You can statically map images to the settings you want to use. You can also use labels to dynamically decide how to fetch logs from a container.

This feature was released with 6.1, and as always, feedback is really appreciated

Best regards

Asher_Shoshan · January 2, 2018, 11:57am

Thanks,
So should I use auto discover instead of :
processors:

add_kubernetes_metadata:
in_cluster: true
namespace: ${POD_NAMESPACE}

Still, what to do with autodiscover in order to parse the log and see the fields in Kibana (for example all the fields of access log, http req, rc, etc), and not just one json field 'log'?

Asher_Shoshan · January 3, 2018, 11:05am

Tried 'autodiscover' with docker. Getting unable to connect to docker 'unix:///docker...."

Asher_Shoshan · January 3, 2018, 11:06am

2018/01/03 11:01:22.421490 beat.go:635: CRIT Exiting: Cannot connect to the Docker daemon at unix:///var/run/docker.sock. Is the docker daemon running?

exekias · January 3, 2018, 11:24am

You may need to review filebeat has permissions to access the socket file, or run it as root

Asher_Shoshan · January 3, 2018, 11:36am

Yes... Kubernetes as well

Asher_Shoshan · January 3, 2018, 11:37am

Can you elaborate? How to run it as root?

exekias · January 3, 2018, 11:53am

Sure, for kubernetes you have a complete example here: https://raw.githubusercontent.com/elastic/beats/6.1/deploy/kubernetes/filebeat-kubernetes.yaml

The trick comes from:

securityContext:
  runAsUser: 0

For docker, just use docker run -u root, you may want to pass --stirct.perms=false to Filebeat, to avoid errors due to config file ownership

Asher_Shoshan · January 3, 2018, 12:32pm

Thanks, but again... how to solve the original issue?
i.e. one filebeat container in Kube node harvests all containers logs in /var/log/docker/containers//.log.
Then all the app log (apache, redis, etc) is not parsed and moved to elastic (one field), therefore I can not get meaningful results in Kibana.
If there is a way to do the parsing inside the processor or reapply the built-in modules?
(haven't seen a way to define my own parsing)

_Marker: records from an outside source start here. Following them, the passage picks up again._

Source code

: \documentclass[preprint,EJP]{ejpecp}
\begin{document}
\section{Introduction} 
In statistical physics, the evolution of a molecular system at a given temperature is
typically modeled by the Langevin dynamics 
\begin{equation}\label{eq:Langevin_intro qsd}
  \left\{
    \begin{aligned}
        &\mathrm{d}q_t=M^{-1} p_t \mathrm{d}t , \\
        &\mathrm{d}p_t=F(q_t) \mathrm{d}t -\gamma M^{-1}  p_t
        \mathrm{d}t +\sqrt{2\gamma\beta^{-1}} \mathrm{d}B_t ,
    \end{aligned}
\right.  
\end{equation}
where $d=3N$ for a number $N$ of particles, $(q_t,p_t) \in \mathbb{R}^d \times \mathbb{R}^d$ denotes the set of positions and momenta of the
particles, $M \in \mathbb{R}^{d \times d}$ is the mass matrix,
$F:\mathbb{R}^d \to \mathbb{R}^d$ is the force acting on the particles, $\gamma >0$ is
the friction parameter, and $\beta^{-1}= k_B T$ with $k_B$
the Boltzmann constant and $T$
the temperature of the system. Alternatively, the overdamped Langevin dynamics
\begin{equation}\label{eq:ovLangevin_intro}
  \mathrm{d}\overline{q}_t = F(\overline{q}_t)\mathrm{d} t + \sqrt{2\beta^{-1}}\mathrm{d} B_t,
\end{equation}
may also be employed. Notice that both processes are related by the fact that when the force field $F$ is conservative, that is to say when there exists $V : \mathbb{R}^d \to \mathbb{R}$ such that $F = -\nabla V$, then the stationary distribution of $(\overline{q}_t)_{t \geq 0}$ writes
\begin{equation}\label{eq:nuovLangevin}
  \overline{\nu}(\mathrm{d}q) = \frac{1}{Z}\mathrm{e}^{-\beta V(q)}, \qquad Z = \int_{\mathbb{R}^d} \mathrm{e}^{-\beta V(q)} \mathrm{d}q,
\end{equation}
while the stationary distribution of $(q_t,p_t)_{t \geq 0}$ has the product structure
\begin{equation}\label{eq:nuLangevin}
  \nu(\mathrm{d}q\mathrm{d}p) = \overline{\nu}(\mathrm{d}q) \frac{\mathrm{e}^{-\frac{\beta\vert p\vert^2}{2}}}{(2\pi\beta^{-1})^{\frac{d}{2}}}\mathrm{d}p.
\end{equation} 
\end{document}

Patrick_Maroney · January 7, 2018, 10:01pm

typo: --stirct.perms=false SHB --strict.perms=false?

+1 to Ahsher's : "how to solve the original issue?"

exekias · January 7, 2018, 11:15pm

Once you have Filebeat running you can use autodiscover (https://www.elastic.co/guide/en/beats/filebeat/6.1/configuration-autodiscover.html) adding this to your filebeat.yml:

filebeat.autodiscover:
  providers:
    - type: docker
      templates:
        - condition:
            contains:
              docker.container.image: "httpd"
          config:
            - module: apache2
              access:
                prospector:
                  type: docker
                  container.ids:
                    - "${data.docker.container.id}"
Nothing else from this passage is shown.